Demi Cabut Sanksi, Iran Siap Kompromi dengan AS Terkait Program Nuklir

9 hours ago 12

Liputan6.com, Jakarta - Pemerintah Iran menyatakan bahwa potensi kerja sama ekonomi di sektor energi, pertambangan, hingga pembelian pesawat terbang tengah dibahas dalam rangkaian negosiasi dengan Amerika Serikat (AS). Langkah ini disebut sebagai upaya untuk mencapai kesepakatan nuklir baru yang dapat memberikan manfaat ekonomi bagi kedua negara.

Seorang diplomat Iran mengatakan pembicaraan yang berlangsung beberapa waktu terakhir bertujuan tidak hanya meredakan ketegangan geopolitik, tetapi juga membuka peluang investasi dengan imbal hasil tinggi dan cepat bagi kedua pihak. Negosiasi lanjutan dijadwalkan berlangsung dalam waktu dekat antara delegasi Teheran dan Washington.

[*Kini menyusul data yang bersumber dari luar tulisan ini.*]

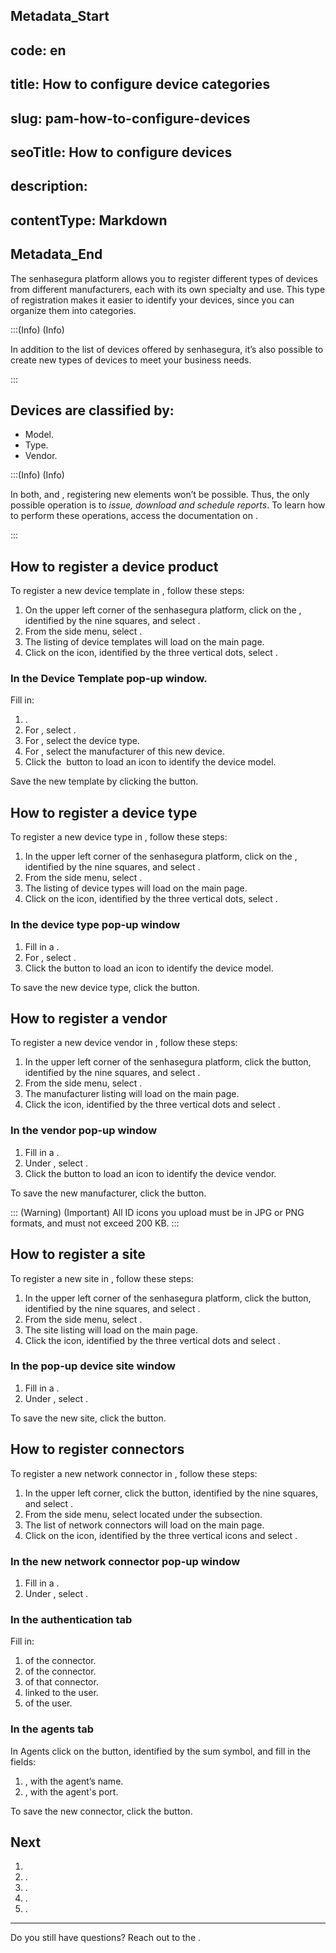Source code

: ## Metadata_Start 
## code: en
## title: How to configure device categories 
## slug: pam-how-to-configure-devices 
## seoTitle: How to configure devices 
## description:  
## contentType: Markdown 
## Metadata_End
The senhasegura platform allows you to register different types of devices from different manufacturers, each with its own specialty and use. This type of registration makes it easier to identify your devices, since you can organize them into categories.

:::(Info) (Info)

In addition to the list of devices offered by senhasegura, it’s also possible to create new types of devices to meet your business needs.

:::

## Devices are classified by:

- Model.
- Type.
- Vendor.

:::(Info) (Info)

In both,  and , registering new elements won’t be possible. Thus, the only possible operation is to *issue, download and schedule reports*. To learn how to perform these operations, access the documentation on .

:::

## How to register a device product

To register a new device template in , follow these steps:

1. On the upper left corner of the senhasegura platform, click on the , identified by the nine squares, and select .
2. From the side menu, select .
3. The listing of device templates will load on the main  page.
4. Click on the  icon, identified by the three vertical dots, select .

### In the Device Template pop-up window.

Fill in:

1. .
2. For , select .
3. For , select the device type.
4. For , select the manufacturer of this new device.
5. Click the   button to load an icon to identify the device model.

Save the new template by clicking the  button.

## How to register a device type

To register a new device type in , follow these steps:

1. In the upper left corner of the senhasegura platform, click on the , identified by the nine squares, and select .
2. From the side menu, select .
3. The listing of device types will load on the main  page.
4. Click on the  icon, identified by the three vertical dots, select .

### In the device type pop-up window

1. Fill in a .
2. For , select .
3. Click the  button to load an icon to identify the device model.

To save the new device type, click the  button.

## How to register a vendor

To register a new device vendor in , follow these steps:

1. In the upper left corner of the senhasegura platform, click the  button, identified by the nine squares, and select .
2. From the side menu, select .
3. The manufacturer listing will load on the main  page.
4. Click the  icon, identified by the three vertical dots and select .

### In the vendor pop-up window

1. Fill in a .
2. Under , select .
3. Click the  button to load an icon to identify the device vendor.

To save the new manufacturer, click the  button.

::: (Warning) (Important)
All ID icons you upload must be in JPG or PNG formats, and must not exceed 200 KB.
:::

## How to register a site

To register a new site in , follow these steps:

1. In the upper left corner of the senhasegura platform, click the  button, identified by the nine squares, and select .
2. From the side menu, select .
3. The site listing will load on the main  page.
4. Click the  icon, identified by the three vertical dots and select .

### In the pop-up device site window

1. Fill in a .
2. Under , select .

To save the new site, click the  button.

## How to register connectors

To register a new network connector in , follow these steps:

1. In the upper left corner, click the  button, identified by the nine squares, and select .
2. From the side menu, select  located under the  subsection.
3. The list of network connectors will load on the main  page.
4. Click on the  icon, identified by the three vertical icons and select .

### In the new network connector pop-up window

1. Fill in a .
2. Under , select .

### In the authentication tab

Fill in:

1.  of the connector.
2.  of the connector.
3.  of that connector.
4.  linked to the user.
5.  of the user.

### In the agents tab

In Agents click on the  button, identified by the sum symbol, and fill in the fields:

1. , with the agent’s name.
2. , with the agent's port.

To save the new connector, click the  button.

## Next
1. 
2. .
3. .
4. .
5. .
***

Do you still have questions? Reach out to the .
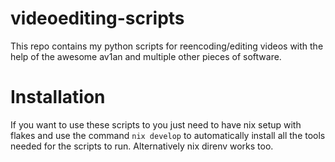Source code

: # videoediting-scripts

This repo contains my python scripts for reencoding/editing
videos with the help of the awesome av1an and multiple
other pieces of software.

# Installation

If you want to use these scripts to you just need to have nix
setup with flakes and use the command `nix develop` to automatically
install all the tools needed for the scripts to run. Alternatively
nix direnv works too.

Dikutip dari CNBC, Senin (16/2/2026), Pemerintah AS, di bawah Presiden Donald Trump, disebut lebih memilih jalur diplomasi meski tetap menyiapkan opsi tekanan jika perundingan gagal. Menteri Luar Negeri AS Marco Rubio menyatakan bahwa upaya mencapai kesepakatan dengan Iran bukan hal mudah, namun tetap akan dicoba melalui negosiasi.

Di sisi Iran, Wakil Direktur Diplomasi Ekonomi Kementerian Luar Negeri Hamid Ghanbari menekankan pentingnya kepentingan ekonomi bersama agar kesepakatan berkelanjutan. Ia menyebut kerja sama di ladang minyak dan gas, investasi pertambangan, hingga transaksi pembelian pesawat termasuk dalam agenda pembahasan.

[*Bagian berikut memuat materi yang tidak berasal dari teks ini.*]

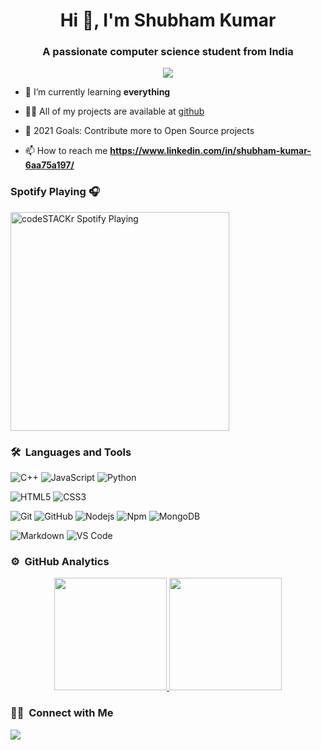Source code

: <!--### Hi there, I'm Shubham 👋


## I'm a Developer and Teacher!!

- 🔭 
- 🌱 I’m currently learning everything 🤣
- 👯 I’m looking to work as software developer
- 🥅 2021 Goals: Contribute more to Open Source projects
- ⚡ Fun fact: I love to play chess

### Spotify Playing 🎧

[<img src="https://now-playing-codestackr.vercel.app/api/spotify-playing" alt="codeSTACKr Spotify Playing" width="350" />](https://open.spotify.com/user/swyqyimdc12jajde4vpwd2x1b)

### Connect with me:

[<img align="left" alt="codeSTACKr | LinkedIn" width="22px" src="https://cdn.jsdelivr.net/npm/simple-icons@v3/icons/linkedin.svg" />](https://www.linkedin.com/in/shubham-kumar-6aa75a197/)


<br />

### Languages and Tools:

[<img align="left" alt="Visual Studio Code" width="26px" src="https://raw.githubusercontent.com/github/explore/80688e429a7d4ef2fca1e82350fe8e3517d3494d/topics/visual-studio-code/visual-studio-code.png" />]
[<img align="left" alt="HTML5" width="26px" src="https://raw.githubusercontent.com/github/explore/80688e429a7d4ef2fca1e82350fe8e3517d3494d/topics/html/html.png" />]
[<img align="left" alt="CSS3" width="26px" src="https://raw.githubusercontent.com/github/explore/80688e429a7d4ef2fca1e82350fe8e3517d3494d/topics/css/css.png" />]
[<img align="left" alt="JavaScript" width="26px" src="https://raw.githubusercontent.com/github/explore/80688e429a7d4ef2fca1e82350fe8e3517d3494d/topics/javascript/javascript.png" />]
[<img align="left" alt="React" width="26px" src="https://raw.githubusercontent.com/github/explore/80688e429a7d4ef2fca1e82350fe8e3517d3494d/topics/react/react.png" />]
[<img align="left" alt="Node.js" width="26px" src="https://raw.githubusercontent.com/github/explore/80688e429a7d4ef2fca1e82350fe8e3517d3494d/topics/nodejs/nodejs.png" />]
[<img align="left" alt="SQL" width="26px" src="https://raw.githubusercontent.com/github/explore/80688e429a7d4ef2fca1e82350fe8e3517d3494d/topics/sql/sql.png" />]
[<img align="left" alt="MySQL" width="26px" src="https://raw.githubusercontent.com/github/explore/80688e429a7d4ef2fca1e82350fe8e3517d3494d/topics/mysql/mysql.png" />]
[<img align="left" alt="Git" width="26px" src="https://raw.githubusercontent.com/github/explore/80688e429a7d4ef2fca1e82350fe8e3517d3494d/topics/git/git.png" />]
[<img align="left" alt="GitHub" width="26px" src="https://raw.githubusercontent.com/github/explore/78df643247d429f6cc873026c0622819ad797942/topics/github/github.png" />]

<br />
<br />-->



<!--### 📺 Latest YouTube Videos

<!-- YOUTUBE:START -->
<!--- [Web Development Tutorial (JavaScript, HTML, CSS) Rock Paper Scissors Game](https://www.youtube.com/watch?v=P_H4_miTKsI)
- [Top VS Code Updates | v1.55 Released!! | Tips & Tricks 2021 (Visual Studio Code)](https://www.youtube.com/watch?v=rXPmjkaTA9A)
- [I QUIT My Job as an Engineer...](https://www.youtube.com/watch?v=wskcgc2AeV8)
- [Don't Mess Up This Technical Interview Question | Use JavaScript Map() & Set() Objects](https://www.youtube.com/watch?v=oMvzICS-9l4)
- [😢 STACKr News Canceled?? This Could Be The Last Issue (STACKr News 2021, Issue #11)](https://www.youtube.com/watch?v=jpox3uizTs8)-->
<!-- YOUTUBE:END -->

<!--➡️ [more videos...](https://youtube.com/codestackr)-->

<!--  ---   -->

<!--### 📕 Latest Blog Posts-->

<!-- BLOG-POST-LIST:START -->
<!--- [How To Pass Application Tracking Systems (ATS) & Get Interviews - Resume Tips for Software Developer](https://dev.to/codestackr/how-to-pass-application-tracking-systems-ats-get-interviews-resume-tips-for-software-developer-4bmo)
- [Microinteractions: Password Validation Animation](https://dev.to/codestackr/microinteractions-password-validation-animation-5629)
- [Notion + YouTube - A Powerful Combination for Productivity](https://dev.to/codestackr/notion-youtube-a-powerful-combination-for-productivity-1def)
- [Regular Expressions (RegEx) Crash Course](https://dev.to/codestackr/regular-expressions-regex-crash-course-248n)
- [Emmet Part 2 - Advanced](https://dev.to/codestackr/emmet-part-2-advanced-4c65)-->
<!-- BLOG-POST-LIST:END -->

<!--➡️ [more blog posts...](https://codestackr.com)-->





<h1 align="center">Hi 👋, I'm Shubham Kumar</h1>
<h3 align="center">A passionate computer science student from India</h3>
	
<p align="center">
  <img src="https://komarev.com/ghpvc/?username=Shubham7054&color=blueviolet&style=flat">
</p>

- 🌱 I’m currently learning **everything**

- 👨‍💻 All of my projects are available at [github](https://github.com/Shubham7054?tab=repositories)

- 🥅 2021 Goals: Contribute more to Open Source projects

- 📫 How to reach me **https://www.linkedin.com/in/shubham-kumar-6aa75a197/**


### Spotify Playing 🎧

[<img src="https://now-playing-codestackr.vercel.app/api/spotify-playing" alt="codeSTACKr Spotify Playing" width="350" />](https://open.spotify.com/user/swyqyimdc12jajde4vpwd2x1b)

	
### 🛠 &nbsp;Languages and Tools

![C++](https://img.shields.io/badge/C%2B%2B-00599C?style=for-the-badge&logo=c%2B%2B&logoColor=white)
![JavaScript](https://img.shields.io/badge/-JavaScript-%23F7DF1C?style=for-the-badge&logo=javascript&logoColor=000000&labelColor=%23F7DF1C&color=%23FFCE5A)
![Python](http://img.shields.io/badge/-Python-3776AB?style=for-the-badge&logo=python&logoColor=ffffff)
<br>

![HTML5](https://img.shields.io/badge/-HTML5-%23E44D27?style=for-the-badge&logo=html5&logoColor=ffffff)
![CSS3](https://img.shields.io/badge/-CSS3-%231572B6?style=for-the-badge&logo=css3)
<br>

![Git](https://img.shields.io/badge/-Git-%23F05032?style=for-the-badge&logo=git&logoColor=%23ffffff)
![GitHub](https://img.shields.io/badge/-GitHub-181717?style=for-the-badge&logo=github)
![Nodejs](https://img.shields.io/badge/-Nodejs-339933?style=for-the-badge&logo=Node.js&logoColor=ffffff)
![Npm](https://img.shields.io/badge/-npm-CB3837?style=for-the-badge&logo=npm)
![MongoDB](https://img.shields.io/badge/MongoDB-4EA94B?style=for-the-badge&logo=mongodb&logoColor=white)
<br>

![Markdown](https://img.shields.io/badge/Markdown-000000?style=for-the-badge&logo=markdown&logoColor=white)
![VS Code](http://img.shields.io/badge/-VS%20Code-007ACC?style=for-the-badge&logo=visual-studio-code&logoColor=ffffff)
<br/>

### ⚙️ &nbsp;GitHub Analytics

<p align="center">
<a href="https://github.com/Shubham7054">
  <img height="180em" src="https://github-readme-stats-eight-theta.vercel.app/api?username=Shubham7054&show_icons=true&theme=algolia&include_all_commits=true&count_private=true"/>
  <img height="180em" src="https://github-readme-stats-eight-theta.vercel.app/api/top-langs/?username=Shubham7054&layout=compact&langs_count=8&theme=algolia"/>
</a>
</p>

### 🤝🏻 &nbsp;Connect with Me

<p>
<!-- <a href="https://www.vivek9patel.com"><img src="https://img.shields.io/badge/-adityavsingh.com-3423A6?style=for-the-badge&logo=Google-Chrome&logoColor=white"/></a> -->
<a href="https://linkedin.com/in/Shubham7054"><img src="https://img.shields.io/badge/-Shubham7054-0077B5?style=flat&logo=Linkedin&logoColor=white"/></a>
<!-- <p align="center"><img align="center" src="https://github-readme-streak-stats.herokuapp.com/?user=vivek9patel&" alt="vivek9patel" /></p> -->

Fokus pada Keuntungan Ekonomi Bersama

Iran menilai kesepakatan nuklir 2015 sebelumnya belum memberikan manfaat ekonomi langsung bagi AS. Kesepakatan tersebut kemudian runtuh setelah Washington menarik diri pada 2018 dan kembali menerapkan sanksi ekonomi terhadap Teheran.

Negosiasi saat ini berbeda karena dilakukan secara bilateral antara Iran dan AS, dengan Oman bertindak sebagai mediator. Sementara itu, Menteri Luar Negeri Iran Abbas Araqchi telah bertolak ke Jenewa untuk mengikuti pembicaraan tidak langsung dengan delegasi AS serta bertemu pejabat badan pengawas nuklir PBB.

Wakil Menteri Luar Negeri Iran Majid Takht Ravanchi juga mengisyaratkan kesiapan negaranya untuk berkompromi terkait program nuklir, termasuk kemungkinan menurunkan tingkatkandungan uranium dengan imbalan pencabutan sanksi. Namun Iran menegaskan tidak akan menerima penghentian total pengayaan uranium di dalam negeri.

Tekanan Geopolitik dan Kepentingan Energi

Di tengah negosiasi, tekanan geopolitik tetap tinggi. AS disebut berupaya menekan ekspor minyak Iran ke China, yang saat ini menyerap lebih dari 80% pengiriman minyak negara tersebut. Langkah itu berpotensi memengaruhi pendapatan utama Iran jika benar-benar diterapkan.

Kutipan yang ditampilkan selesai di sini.